# ABOUT THIS TASK
Present each line of the entries below that holds the word "qquad".

[Plain-text document sources]
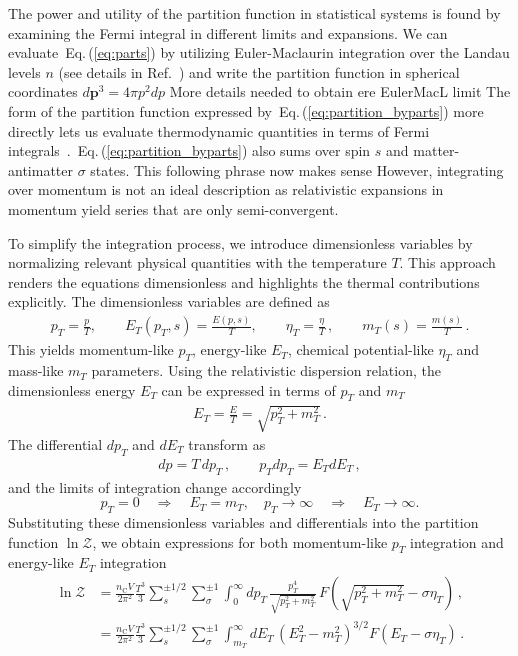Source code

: \documentclass[epjST]{svjour}
\newcommand{\req}[1]{Eq.\,(\ref{#1})}
\begin{document}
The power and utility of the partition function in statistical systems is found by examining the Fermi integral in different limits and expansions. We can evaluate~\req{eq:parts} by utilizing Euler-Maclaurin integration over the Landau levels \(n\) (see details in Ref.~\cite{Steinmetz:2023nsc}) and write the partition function in spherical coordinates \(d\mathbf{p}^{3}=4\pi p^{2}dp\) 
{\color{red}More details needed to obtain ere EulerMacL limit} The form of the partition function expressed by~\req{eq:partition_byparts} more directly lets us evaluate thermodynamic quantities in terms of Fermi integrals~\cite{Elze:1980er,Birrell:2024bdb}.~\req{eq:partition_byparts} also sums over spin \(s\) and matter-antimatter \(\sigma\) states.
{\color{red}This following phrase now makes sense} 
However, integrating over momentum is not an ideal description as relativistic expansions in momentum yield series that are only semi-convergent. 
 
To simplify the integration process, we introduce dimensionless variables by normalizing relevant physical quantities with the temperature \( T \). This approach renders the equations dimensionless and highlights the thermal contributions explicitly. The dimensionless variables are defined as
\begin{align}
\label{eq:dimensionless_variables}
p_{T} = \frac{p}{T}, \qquad E_{T}(p_{T},s) = \frac{E(p,s)}{T}, \qquad \eta_{T} = \frac{\eta}{T}\,, \qquad m_{T}(s) = \frac{m(s)}{T}\,.
\end{align}
This yields momentum-like \(p_{T}\), energy-like \(E_{T}\), chemical potential-like \(\eta_{T}\) and mass-like \(m_{T}\) parameters. Using the relativistic dispersion relation, the dimensionless energy \( E_{T} \) can be expressed in terms of \( p_{T} \) and \( m_{T} \)
\begin{align}
E_{T} = \frac{E}{T} = \sqrt{p_{T}^{2} + m_{T}^{2}}\,.
\end{align}
The differential \( dp_{T} \) and \( dE_{T} \) transform as
\begin{align}
dp = T \, dp_{T}\,,\qquad p_{T}dp_{T} = E_{T} dE_{T}\,,
\end{align}
and the limits of integration change accordingly
\begin{equation}
p_{T} = 0 \quad \Rightarrow \quad E_{T} = m_{T}, \quad p_{T} \to \infty \quad \Rightarrow \quad E_{T} \to \infty.
\end{equation}
Substituting these dimensionless variables and differentials into the partition function \( \ln\mathcal{Z} \), we obtain expressions for both momentum-like \(p_{T}\) integration and energy-like \(E_{T}\) integration
\begin{align}
\label{eq:dimensionless_partition}
\ln\mathcal{Z} 
&= \frac{n_\mathrm{C} V}{2\pi^{2}} \frac{T^{3}}{3} \sum_{s}^{\pm1/2}\sum_{\sigma}^{\pm1} \int_{0}^{\infty} dp_{T} \, \frac{p_{T}^{4}}{\sqrt{p_{T}^{2} + m_{T}^{2}}} \, F\left(\sqrt{p_{T}^{2} + m_{T}^{2}} - \sigma\eta_{T}\right)\,,\\
\label{eq:dimensionless_partition2}
&= \frac{n_\mathrm{C} V}{2\pi^{2}} \frac{T^{3}}{3} \sum_{s}^{\pm1/2}\sum_{\sigma}^{\pm1} \int_{m_{T}}^{\infty} dE_{T} \, (E_{T}^2-m_{T}^2)^{3/2} F\left(E_{T} - \sigma\eta_{T}\right)\,.
\end{align}
\end{document}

# REPLY TO THE EXERCISE
p_{T} = \frac{p}{T}, \qquad E_{T}(p_{T},s) = \frac{E(p,s)}{T}, \qquad \eta_{T} = \frac{\eta}{T}\,, \qquad m_{T}(s) = \frac{m(s)}{T}\,.
dp = T \, dp_{T}\,,\qquad p_{T}dp_{T} = E_{T} dE_{T}\,,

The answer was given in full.